### Your objective
The expected output is each line in the data below that includes the string "flights".

### Data provided
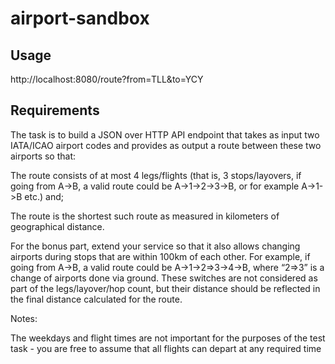 # airport-sandbox

## Usage
http://localhost:8080/route?from=TLL&to=YCY

## Requirements
The task is to build a JSON over HTTP API endpoint that takes as input two IATA/ICAO airport codes and provides as output a route between these two airports so that:

The route consists of at most 4 legs/flights (that is, 3 stops/layovers, if going from A->B, a valid route could be A->1->2->3->B, or for example A->1->B etc.) and;

The route is the shortest such route as measured in kilometers of geographical distance.

For the bonus part, extend your service so that it also allows changing airports during stops that are within 100km of each other. For example, if going from A->B, a valid route could be A->1->2=>3->4->B, where “2=>3” is a change of airports done via ground. These switches are not considered as part of the legs/layover/hop count, but their distance should be reflected in the final distance calculated for the route.

Notes:

The weekdays and flight times are not important for the purposes of the test task - you are free to assume that all flights can depart at any required time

### Written response
The route consists of at most 4 legs/flights (that is, 3 stops/layovers, if going from A->B, a valid route could be A->1->2->3->B, or for example A->1->B etc.) and;
The weekdays and flight times are not important for the purposes of the test task - you are free to assume that all flights can depart at any required time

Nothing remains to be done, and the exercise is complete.